▶ _Your instructions_
Return exactly those lines of the material below that fall between the line holding "## Features" and the line holding "- **Hero Section**: Introduces", inclusive.

^^^^^^^^

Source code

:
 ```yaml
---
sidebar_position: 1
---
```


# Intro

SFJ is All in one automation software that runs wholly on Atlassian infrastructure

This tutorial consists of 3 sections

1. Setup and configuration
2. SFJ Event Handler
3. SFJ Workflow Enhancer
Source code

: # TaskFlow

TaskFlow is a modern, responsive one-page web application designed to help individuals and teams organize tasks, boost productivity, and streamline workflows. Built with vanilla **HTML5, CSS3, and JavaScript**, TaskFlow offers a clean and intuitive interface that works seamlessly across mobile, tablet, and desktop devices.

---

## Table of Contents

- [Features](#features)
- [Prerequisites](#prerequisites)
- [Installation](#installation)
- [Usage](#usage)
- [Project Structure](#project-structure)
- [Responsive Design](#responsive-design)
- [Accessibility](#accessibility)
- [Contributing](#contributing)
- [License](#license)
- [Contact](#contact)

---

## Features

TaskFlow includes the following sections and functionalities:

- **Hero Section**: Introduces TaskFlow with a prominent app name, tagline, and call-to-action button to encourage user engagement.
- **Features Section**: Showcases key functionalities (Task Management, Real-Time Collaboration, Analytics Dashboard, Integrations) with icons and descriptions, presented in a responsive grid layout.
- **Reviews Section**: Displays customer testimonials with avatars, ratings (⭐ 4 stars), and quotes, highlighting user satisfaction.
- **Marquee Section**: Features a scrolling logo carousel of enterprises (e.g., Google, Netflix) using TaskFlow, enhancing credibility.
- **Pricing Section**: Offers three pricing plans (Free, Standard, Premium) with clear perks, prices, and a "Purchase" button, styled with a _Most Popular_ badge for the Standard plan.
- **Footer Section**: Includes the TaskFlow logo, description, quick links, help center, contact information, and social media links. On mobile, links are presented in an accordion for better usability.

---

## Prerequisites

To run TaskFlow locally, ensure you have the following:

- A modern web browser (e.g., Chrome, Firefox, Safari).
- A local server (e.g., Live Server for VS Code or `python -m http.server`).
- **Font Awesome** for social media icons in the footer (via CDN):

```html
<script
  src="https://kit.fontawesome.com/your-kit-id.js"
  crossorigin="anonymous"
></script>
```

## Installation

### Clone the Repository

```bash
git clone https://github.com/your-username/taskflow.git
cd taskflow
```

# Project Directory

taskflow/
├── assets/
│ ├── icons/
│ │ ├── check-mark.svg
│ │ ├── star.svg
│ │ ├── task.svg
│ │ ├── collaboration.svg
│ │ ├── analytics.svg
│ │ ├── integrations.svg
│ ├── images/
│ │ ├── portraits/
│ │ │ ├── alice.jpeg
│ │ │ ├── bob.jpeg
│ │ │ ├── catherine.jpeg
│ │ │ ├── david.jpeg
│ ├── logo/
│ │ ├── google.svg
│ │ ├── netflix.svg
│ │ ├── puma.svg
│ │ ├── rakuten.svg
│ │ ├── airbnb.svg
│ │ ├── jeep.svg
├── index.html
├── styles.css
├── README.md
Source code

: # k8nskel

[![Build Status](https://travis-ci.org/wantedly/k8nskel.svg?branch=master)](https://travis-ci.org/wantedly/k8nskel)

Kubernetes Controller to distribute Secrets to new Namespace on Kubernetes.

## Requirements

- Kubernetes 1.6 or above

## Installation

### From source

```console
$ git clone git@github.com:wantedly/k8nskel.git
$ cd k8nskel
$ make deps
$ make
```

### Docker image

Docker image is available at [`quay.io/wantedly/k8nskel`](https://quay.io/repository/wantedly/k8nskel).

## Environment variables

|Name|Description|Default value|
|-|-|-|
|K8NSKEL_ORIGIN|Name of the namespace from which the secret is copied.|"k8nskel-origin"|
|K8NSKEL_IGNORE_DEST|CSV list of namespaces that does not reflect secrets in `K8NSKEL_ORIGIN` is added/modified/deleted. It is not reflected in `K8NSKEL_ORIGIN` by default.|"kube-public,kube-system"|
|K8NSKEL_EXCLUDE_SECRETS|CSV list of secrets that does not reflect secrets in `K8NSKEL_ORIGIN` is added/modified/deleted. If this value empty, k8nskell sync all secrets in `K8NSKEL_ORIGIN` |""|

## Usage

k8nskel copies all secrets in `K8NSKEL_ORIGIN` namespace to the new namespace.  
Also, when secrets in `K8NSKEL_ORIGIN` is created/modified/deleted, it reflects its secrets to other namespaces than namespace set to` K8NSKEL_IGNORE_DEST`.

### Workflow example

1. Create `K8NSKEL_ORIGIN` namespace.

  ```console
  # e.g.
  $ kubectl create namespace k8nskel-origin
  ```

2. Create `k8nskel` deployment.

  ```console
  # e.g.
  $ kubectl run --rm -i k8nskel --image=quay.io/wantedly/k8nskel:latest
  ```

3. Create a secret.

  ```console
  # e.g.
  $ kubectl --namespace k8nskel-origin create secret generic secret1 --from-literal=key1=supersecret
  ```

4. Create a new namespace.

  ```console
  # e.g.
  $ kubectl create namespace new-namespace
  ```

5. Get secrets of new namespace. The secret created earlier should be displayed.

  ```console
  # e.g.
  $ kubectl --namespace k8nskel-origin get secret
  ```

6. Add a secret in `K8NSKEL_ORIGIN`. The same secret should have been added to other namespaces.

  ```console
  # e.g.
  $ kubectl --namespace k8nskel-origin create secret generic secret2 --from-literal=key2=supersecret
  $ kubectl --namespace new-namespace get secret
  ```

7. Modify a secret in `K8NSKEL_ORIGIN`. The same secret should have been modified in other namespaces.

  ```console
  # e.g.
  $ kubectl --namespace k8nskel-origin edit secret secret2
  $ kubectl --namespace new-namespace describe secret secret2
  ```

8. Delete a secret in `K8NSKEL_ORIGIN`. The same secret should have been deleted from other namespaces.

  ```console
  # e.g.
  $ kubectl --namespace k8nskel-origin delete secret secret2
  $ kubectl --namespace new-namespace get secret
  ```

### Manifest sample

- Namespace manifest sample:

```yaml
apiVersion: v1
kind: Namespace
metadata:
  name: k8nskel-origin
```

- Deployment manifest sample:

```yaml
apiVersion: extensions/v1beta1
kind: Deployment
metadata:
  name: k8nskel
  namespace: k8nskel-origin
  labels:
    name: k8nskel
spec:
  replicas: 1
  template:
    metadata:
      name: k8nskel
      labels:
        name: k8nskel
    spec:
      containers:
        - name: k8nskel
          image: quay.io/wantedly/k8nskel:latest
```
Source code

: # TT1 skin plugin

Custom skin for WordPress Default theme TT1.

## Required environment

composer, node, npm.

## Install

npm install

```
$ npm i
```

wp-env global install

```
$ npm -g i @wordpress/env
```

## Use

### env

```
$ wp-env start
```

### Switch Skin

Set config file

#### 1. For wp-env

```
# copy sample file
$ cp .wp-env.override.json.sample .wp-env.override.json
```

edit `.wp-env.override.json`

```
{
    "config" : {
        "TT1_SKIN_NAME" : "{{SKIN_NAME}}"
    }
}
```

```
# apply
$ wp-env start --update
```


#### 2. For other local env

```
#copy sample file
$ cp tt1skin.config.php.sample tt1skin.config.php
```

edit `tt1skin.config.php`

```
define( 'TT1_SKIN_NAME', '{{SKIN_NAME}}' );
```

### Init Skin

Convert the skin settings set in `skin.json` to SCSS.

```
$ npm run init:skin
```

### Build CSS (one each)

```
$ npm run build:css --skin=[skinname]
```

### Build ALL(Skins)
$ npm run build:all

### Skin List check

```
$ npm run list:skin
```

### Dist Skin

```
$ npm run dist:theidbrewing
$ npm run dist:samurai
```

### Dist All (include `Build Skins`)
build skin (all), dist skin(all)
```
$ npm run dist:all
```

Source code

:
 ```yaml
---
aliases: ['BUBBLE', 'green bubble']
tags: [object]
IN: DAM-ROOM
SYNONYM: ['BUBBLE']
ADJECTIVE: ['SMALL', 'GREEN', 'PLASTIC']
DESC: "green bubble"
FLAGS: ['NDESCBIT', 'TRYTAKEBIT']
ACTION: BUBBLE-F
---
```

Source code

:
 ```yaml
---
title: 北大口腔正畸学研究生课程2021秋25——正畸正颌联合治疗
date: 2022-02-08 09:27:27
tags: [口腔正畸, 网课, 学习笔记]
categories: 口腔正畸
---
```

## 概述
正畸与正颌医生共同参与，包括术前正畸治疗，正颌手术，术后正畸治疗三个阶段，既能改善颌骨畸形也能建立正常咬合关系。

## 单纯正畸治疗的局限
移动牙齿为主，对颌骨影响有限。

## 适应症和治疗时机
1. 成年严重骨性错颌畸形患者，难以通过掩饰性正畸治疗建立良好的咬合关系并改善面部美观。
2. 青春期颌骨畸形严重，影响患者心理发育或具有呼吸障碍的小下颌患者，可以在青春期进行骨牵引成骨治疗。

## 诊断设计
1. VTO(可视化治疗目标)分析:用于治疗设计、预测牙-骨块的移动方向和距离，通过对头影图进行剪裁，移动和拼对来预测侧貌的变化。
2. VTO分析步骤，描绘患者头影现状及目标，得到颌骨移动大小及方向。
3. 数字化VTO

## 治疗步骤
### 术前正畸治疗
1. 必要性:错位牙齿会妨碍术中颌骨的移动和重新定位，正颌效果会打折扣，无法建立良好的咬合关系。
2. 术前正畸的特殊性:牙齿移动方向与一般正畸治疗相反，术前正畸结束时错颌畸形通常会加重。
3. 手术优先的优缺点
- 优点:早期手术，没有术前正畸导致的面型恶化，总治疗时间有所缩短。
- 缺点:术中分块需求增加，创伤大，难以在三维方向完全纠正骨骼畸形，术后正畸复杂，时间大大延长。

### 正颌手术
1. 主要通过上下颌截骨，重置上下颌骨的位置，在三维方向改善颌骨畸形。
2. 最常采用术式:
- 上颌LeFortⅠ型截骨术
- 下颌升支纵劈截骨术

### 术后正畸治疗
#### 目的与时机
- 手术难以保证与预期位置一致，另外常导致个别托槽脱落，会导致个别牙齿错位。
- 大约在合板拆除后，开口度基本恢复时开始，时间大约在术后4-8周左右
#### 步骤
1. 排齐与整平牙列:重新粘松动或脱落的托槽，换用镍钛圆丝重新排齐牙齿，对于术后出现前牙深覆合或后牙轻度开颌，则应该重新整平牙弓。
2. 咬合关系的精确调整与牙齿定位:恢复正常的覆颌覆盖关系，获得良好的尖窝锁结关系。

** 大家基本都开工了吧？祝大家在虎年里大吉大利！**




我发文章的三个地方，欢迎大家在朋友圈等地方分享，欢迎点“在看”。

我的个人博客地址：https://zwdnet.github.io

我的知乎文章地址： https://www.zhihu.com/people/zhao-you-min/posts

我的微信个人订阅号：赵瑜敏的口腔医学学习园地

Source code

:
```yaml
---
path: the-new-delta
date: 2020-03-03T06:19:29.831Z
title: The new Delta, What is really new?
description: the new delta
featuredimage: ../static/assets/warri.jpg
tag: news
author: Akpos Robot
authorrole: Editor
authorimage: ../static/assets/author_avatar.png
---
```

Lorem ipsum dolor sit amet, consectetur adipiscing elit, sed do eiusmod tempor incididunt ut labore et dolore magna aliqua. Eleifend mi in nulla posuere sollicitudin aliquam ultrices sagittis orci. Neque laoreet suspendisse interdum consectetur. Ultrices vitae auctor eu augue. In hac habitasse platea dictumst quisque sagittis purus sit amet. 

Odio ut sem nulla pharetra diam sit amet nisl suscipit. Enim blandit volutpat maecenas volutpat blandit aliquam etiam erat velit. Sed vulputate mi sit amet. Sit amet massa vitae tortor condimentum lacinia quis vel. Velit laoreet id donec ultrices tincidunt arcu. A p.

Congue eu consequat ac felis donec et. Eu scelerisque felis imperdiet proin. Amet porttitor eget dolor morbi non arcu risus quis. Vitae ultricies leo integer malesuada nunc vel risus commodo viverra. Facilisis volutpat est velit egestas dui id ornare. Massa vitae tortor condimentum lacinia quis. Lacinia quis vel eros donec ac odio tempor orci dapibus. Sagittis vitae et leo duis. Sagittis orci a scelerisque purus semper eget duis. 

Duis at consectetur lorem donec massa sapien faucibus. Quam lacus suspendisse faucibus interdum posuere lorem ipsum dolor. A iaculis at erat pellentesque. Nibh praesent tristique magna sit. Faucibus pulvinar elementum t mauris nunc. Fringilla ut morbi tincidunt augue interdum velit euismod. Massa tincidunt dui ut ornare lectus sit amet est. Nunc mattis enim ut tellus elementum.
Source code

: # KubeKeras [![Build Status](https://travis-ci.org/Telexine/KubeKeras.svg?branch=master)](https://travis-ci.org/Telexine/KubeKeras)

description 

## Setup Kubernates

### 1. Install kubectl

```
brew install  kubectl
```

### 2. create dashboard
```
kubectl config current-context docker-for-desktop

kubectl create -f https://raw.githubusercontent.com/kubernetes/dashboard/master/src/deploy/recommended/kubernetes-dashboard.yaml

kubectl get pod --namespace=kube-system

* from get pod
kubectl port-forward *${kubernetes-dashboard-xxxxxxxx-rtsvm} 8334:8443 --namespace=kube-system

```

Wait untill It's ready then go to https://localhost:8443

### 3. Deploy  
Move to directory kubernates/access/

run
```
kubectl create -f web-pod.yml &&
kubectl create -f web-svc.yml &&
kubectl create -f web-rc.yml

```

^^^^^^^^

▶ _Response box_
## Features

TaskFlow includes the following sections and functionalities:

- **Hero Section**: Introduces TaskFlow with a prominent app name, tagline, and call-to-action button to encourage user engagement.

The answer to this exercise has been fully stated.